More on AI Hallucinations…

The mainstream adoption of AI continues to reveal the precarious balance between the benefits and the pitfalls.

Yes, AI tools can reduce the time it takes to research information, to draft documents and to complete repetitive tasks.

But, AI is not so good at navigating subtle nuances, interpreting specific context or understanding satire or irony. In short, AI cannot “read the room” based on a few prompts and a collection of databases.

And then there is the issue of copyright licensing and other IP rights associated with the original content that large language models are trained on.

One of the biggest challenges to AI’s credibility is the frequent generation of “hallucinations” – false or misleading results that can populate even the most benign of search queries. I have commented previously on whether these errors are deliberate mistakes, an attempt at risk limitation (disclaimers), or a way of training AI tools on human users. (“Spot the deliberate mistake!) Or a get-out clause if we are stupid enough to rely on a dodgy AI summary!

With the proliferation of AI-generated results (“overviews”) in basic search queries, there is a tendency for AI tools to conflate or synthesize multiple sources and perspectives into a single “true” definition – often without authority or verified citations.

A recent example was a senior criminal barrister in Australia who submitted fake case citations and imaginary speeches in support of a client’s case.

Leaving aside the blatant dereliction of professional standards and the lapse in duty of care towards a client, this example of AI hallucinations within the context of legal proceedings is remarkable on a number of levels.

First, legal documents (statutes, law reports, secondary legislation, precedents, pleadings, contracts, witness statements, court transcripts, etc.) are highly structured and very specific as to their formal citations. (Having obtained an LLB degree, served as a paralegal for 5 years, and worked in legal publishing for more than 10 years, I am very aware of the risks of an incorrect citation or use of an inappropriate decision in support of a legal argument!!!)

Second, the legal profession has traditionally been at the forefront in the adoption and implementation of new technology. Whether this is the early use of on-line searches for case reports, database creation for managing document precedents, the use of practice and case management software, and the development of decision-trees to evaluate the potential success of client pleadings, lawyers have been at the vanguard of these innovations.

Third, a simple document review process (akin to a spell-check) should have exposed the erroneous case citations. The failure to do so reveals a level laziness or disregard that in another profession (e.g., medical, electrical, engineering) could give rise to a claim for negligence. (There are several established resources in this field, so this apparent omission or oversight is frankly embarrassing: https://libraryguides.griffith.edu.au/Law/case-citators, https://guides.sl.nsw.gov.au/case_law/case-citators, https://deakin.libguides.com/case-law/case-citators)

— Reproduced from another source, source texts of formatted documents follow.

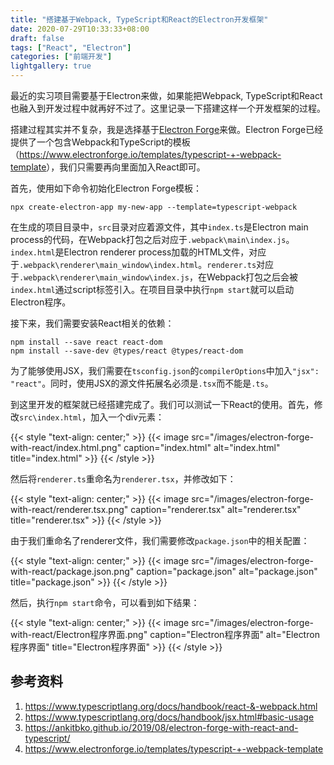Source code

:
 ```yaml
---
title: "搭建基于Webpack, TypeScript和React的Electron开发框架"
date: 2020-07-29T10:33:33+08:00
draft: false
tags: ["React", "Electron"]
categories: ["前端开发"]
lightgallery: true
---
```


最近的实习项目需要基于Electron来做，如果能把Webpack, TypeScript和React也融入到开发过程中就再好不过了。这里记录一下搭建这样一个开发框架的过程。

<!--more-->

搭建过程其实并不复杂，我是选择基于[Electron Forge](https://www.electronforge.io/)来做。Electron Forge已经提供了一个包含Webpack和TypeScript的模板（<https://www.electronforge.io/templates/typescript-+-webpack-template>），我们只需要再向里面加入React即可。

首先，使用如下命令初始化Electron Forge模板：

```
npx create-electron-app my-new-app --template=typescript-webpack
```

在生成的项目目录中，`src`目录对应着源文件，其中`index.ts`是Electron main process的代码，在Webpack打包之后对应于`.webpack\main\index.js`。`index.html`是Electron renderer process加载的HTML文件，对应于`.webpack\renderer\main_window\index.html`。`renderer.ts`对应于`.webpack\renderer\main_window\index.js`，在Webpack打包之后会被`index.html`通过script标签引入。在项目目录中执行`npm start`就可以启动Electron程序。

接下来，我们需要安装React相关的依赖：

```
npm install --save react react-dom
npm install --save-dev @types/react @types/react-dom
```

为了能够使用JSX，我们需要在`tsconfig.json`的`compilerOptions`中加入`"jsx": "react"`。同时，使用JSX的源文件拓展名必须是`.tsx`而不能是`.ts`。

到这里开发的框架就已经搭建完成了。我们可以测试一下React的使用。首先，修改`src\index.html`，加入一个div元素：

{{< style "text-align: center;" >}}
{{< image src="/images/electron-forge-with-react/index.html.png" caption="index.html" alt="index.html" title="index.html" >}}
{{< /style >}}

然后将`renderer.ts`重命名为`renderer.tsx`，并修改如下：

{{< style "text-align: center;" >}}
{{< image src="/images/electron-forge-with-react/renderer.tsx.png" caption="renderer.tsx" alt="renderer.tsx" title="renderer.tsx" >}}
{{< /style >}}

由于我们重命名了renderer文件，我们需要修改`package.json`中的相关配置：

{{< style "text-align: center;" >}}
{{< image src="/images/electron-forge-with-react/package.json.png" caption="package.json" alt="package.json" title="package.json" >}}
{{< /style >}}

然后，执行`npm start`命令，可以看到如下结果：

{{< style "text-align: center;" >}}
{{< image src="/images/electron-forge-with-react/Electron程序界面.png" caption="Electron程序界面" alt="Electron程序界面" title="Electron程序界面" >}}
{{< /style >}}

## 参考资料

1. <https://www.typescriptlang.org/docs/handbook/react-&-webpack.html>
2. <https://www.typescriptlang.org/docs/handbook/jsx.html#basic-usage>
3. <https://ankitbko.github.io/2019/08/electron-forge-with-react-and-typescript/>
4. <https://www.electronforge.io/templates/typescript-+-webpack-template>
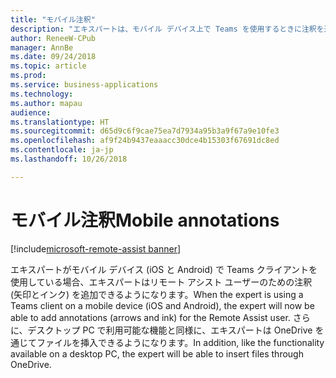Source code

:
```yaml
---
title: "モバイル注釈"
description: "エキスパートは、モバイル デバイス上で Teams を使用するときに注釈を追加できます。"
author: ReneeW-CPub
manager: AnnBe
ms.date: 09/24/2018
ms.topic: article
ms.prod: 
ms.service: business-applications
ms.technology: 
ms.author: mapau
audience: 
ms.translationtype: HT
ms.sourcegitcommit: d65d9c6f9cae75ea7d7934a95b3a9f67a9e10fe3
ms.openlocfilehash: af9f24b9437eaaacc30dce4b15303f67691dc8ed
ms.contentlocale: ja-jp
ms.lasthandoff: 10/26/2018

---
```


# <a name="mobile-annotations"></a><span data-ttu-id="ad7d4-103">モバイル注釈</span><span class="sxs-lookup"><span data-stu-id="ad7d4-103">Mobile annotations</span></span>

[!include[microsoft-remote-assist banner](../includes/microsoft-remote-assist.md)]

<span data-ttu-id="ad7d4-104">エキスパートがモバイル デバイス (iOS と Android) で Teams クライアントを使用している場合、エキスパートはリモート アシスト ユーザーのための注釈 (矢印とインク) を追加できるようになります。</span><span class="sxs-lookup"><span data-stu-id="ad7d4-104">When the expert is using a Teams client on a mobile device (iOS and Android), the expert will now be able to add annotations (arrows and ink) for the Remote Assist user.</span></span> <span data-ttu-id="ad7d4-105">さらに、デスクトップ PC で利用可能な機能と同様に、エキスパートは OneDrive を通じてファイルを挿入できるようになります。</span><span class="sxs-lookup"><span data-stu-id="ad7d4-105">In addition, like the functionality available on a desktop PC, the expert will be able to insert files through OneDrive.</span></span>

In short, as we continue to rely on AI tools, unless we apply due diligence to these applications or remain vigilant to their fallibility, we use them at our peril.

 

When robots say “Humans do not compute…”

There’s a memorable scene in John Carpenter‘s 1970’s sci-fi classic, “Dark Star” where an astronaut tries to use Cartesian Logic to defuse a nuclear bomb. The bomb is equipped with artificial intelligence and is programmed to detonate via a timer once its circuits have been activated. Due to a circuit malfunction, the bomb believes it has been triggered, even though it is still attached to the spaceship, and cannot be mechanically released. Refuting the arguments against its existence, the bomb responds in kind, and simply states: “I think, therefore I am.”

Dark Star’s Bomb 20: “I think, therefore I am…”

Dark Star’s Bomb 20: “I think, therefore I am…”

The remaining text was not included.